Thursday, April 8, 2021

Days like these are irresistible. The weather is so influential in our lives, no matter where you live. Following winter's departure, spring is the most heralded season of all, our eyes hunger for colour, our ears for birdsong, our sensory perceptions of the feel of the sun on our faces, the wind caressing our heads, the fragrance of new growth exciting us, the growing warmth comforting us.

Oh, yes, the growing warmth. Change of bed covers. You don't need that winter duvet anymore, cancel it until next winter. Replace it with one that's far more suitable for warm days and cool nights. I did that today. It's a little complicated. I did take away the winter duvet, but we've got a much lighter spring duvet and that's the replacement. Irving grumbles when the light, airy and warm winter duvet is gone. It's the effect of being in our mid-80s and being more sensitive to the affect of extreme temperatures.

Flannel sheets and pillow cases now in transition toward cotton. And that heavy bedspread over everything, that too no longer needed. Oh, and the mattress cover, that changed too. Also the under-pillowslips changed as well. Many years ago we'd bought a Battenburg-style bedspread, and I haven't used it in at least twenty years.

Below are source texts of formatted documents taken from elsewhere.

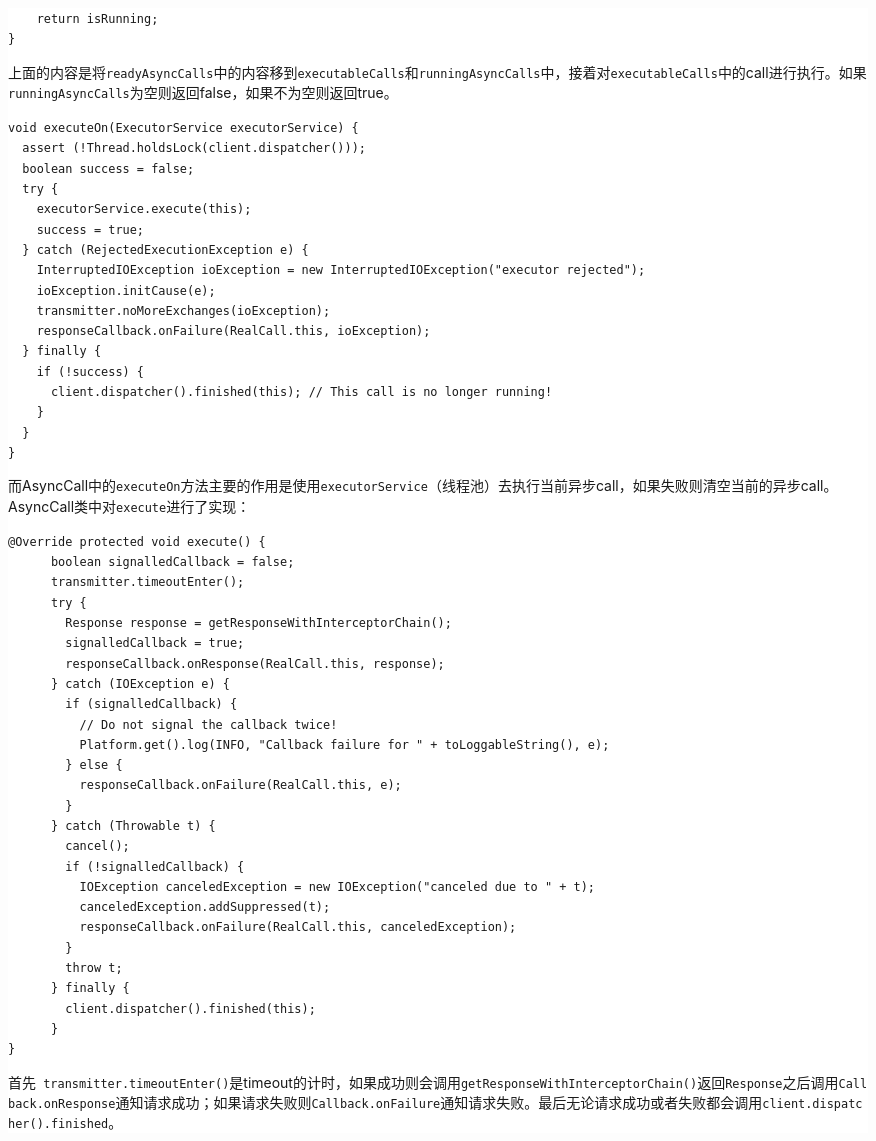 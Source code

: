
  ```
	 return isRunning;
 }
```
上面的内容是将`readyAsyncCalls`中的内容移到`executableCalls`和`runningAsyncCalls`中，接着对`executableCalls`中的call进行执行。如果`runningAsyncCalls`为空则返回false，如果不为空则返回true。
```
void executeOn(ExecutorService executorService) {
  assert (!Thread.holdsLock(client.dispatcher()));
  boolean success = false;
  try {
    executorService.execute(this);
    success = true;
  } catch (RejectedExecutionException e) {
    InterruptedIOException ioException = new InterruptedIOException("executor rejected");
    ioException.initCause(e);
    transmitter.noMoreExchanges(ioException);
    responseCallback.onFailure(RealCall.this, ioException);
  } finally {
    if (!success) {
      client.dispatcher().finished(this); // This call is no longer running!
    }
  }
}
```
而AsyncCall中的`executeOn`方法主要的作用是使用`executorService`（线程池）去执行当前异步call，如果失败则清空当前的异步call。AsyncCall类中对`execute`进行了实现：
```
@Override protected void execute() {
	  boolean signalledCallback = false;
	  transmitter.timeoutEnter();
	  try {
		Response response = getResponseWithInterceptorChain();
		signalledCallback = true;
		responseCallback.onResponse(RealCall.this, response);
	  } catch (IOException e) {
		if (signalledCallback) {
		  // Do not signal the callback twice!
		  Platform.get().log(INFO, "Callback failure for " + toLoggableString(), e);
		} else {
		  responseCallback.onFailure(RealCall.this, e);
		}
	  } catch (Throwable t) {
		cancel();
		if (!signalledCallback) {
		  IOException canceledException = new IOException("canceled due to " + t);
		  canceledException.addSuppressed(t);
		  responseCallback.onFailure(RealCall.this, canceledException);
		}
		throw t;
	  } finally {
		client.dispatcher().finished(this);
	  }
}
```
首先` transmitter.timeoutEnter()`是timeout的计时，如果成功则会调用`getResponseWithInterceptorChain()`返回`Response`之后调用`Callback.onResponse`通知请求成功；如果请求失败则`Callback.onFailure`通知请求失败。最后无论请求成功或者失败都会调用`client.dispatcher().finished`。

It looks just fine. Jillie has already given it her stamp of approval.

Earlier, in the morning, when I went out to the backyard with Jackie and Jillie I was loathe to return into the house. It was just so warm and inviting to stay out there. Already there are signs of persistent little weeds returning to life, even as the tulips are beginning to stir, the miniature irises in bloom and so too the crocuses. The gardens look starved of form, texture and colour, emptied visually of all their inhabitants still sheltering below the surface of the soil.

Then I decided to have a look at the compost bins. Sure enough they've been cooking away for quite a long time. The interiors are not yet entirely thawed. But I hauled the wheelbarrow out of the small garden shed and the garden spade with the handle especially for my height, and while Jackie and Jillie were poking about here and there, alert to the swift entry-and-exit of neighbourhood squirrels, I gradually shovelled out half a wheelbarrow-full of compost. Then I left it to resume my indoor activities. Today is laundry day.

In the early afternoon when Irving came back upstairs from his workshop where he is finishing up the last of the stained glass windows he had assigned for himself, we prepared to get ourselves out to the ravine on this glorious midspring day. Not much preparation any longer. After all, it was 18C, downright tropical-balmy. Still, boots for all of us.

There remain stubborn areas of the forest trails that have not yet shed their ice which makes the footing fairly tricky there until such time as the iced trails narrow sufficiently that we can bypass them safely. We're seeing more squirrels busy on the forest floor, though vegetation is absent. We were on the lookout for the presence of Mourning Cloaks, the earliest of the butterflies that we see, but none yet. Mostly chickadees, although we've now heard Song Sparrows and Goldfinches singing and twittering away.

 

The sky was completely blue but for double contrails streaking across it. There was the loud rumble of a helicopter overhead, and then quickly out of sight and sound. We saw one tree full of nascent leaf buds, I thought it was an ash and Irving was certain it was an elm; in either case it was one of either, which escaped either the ravages of the Dutch Elm or Emerald ash borer.

Although there were not many people about, there was a handful of bicyclists, and of young women walking singly through the trails, unlike yesterday when it was mostly younger children that we came across playing down by the creek. The city has transitioned from red-phase lockdown, to graver grey-phase, and is finally now in a four-week stay-at-home order. Sobering, at the very least.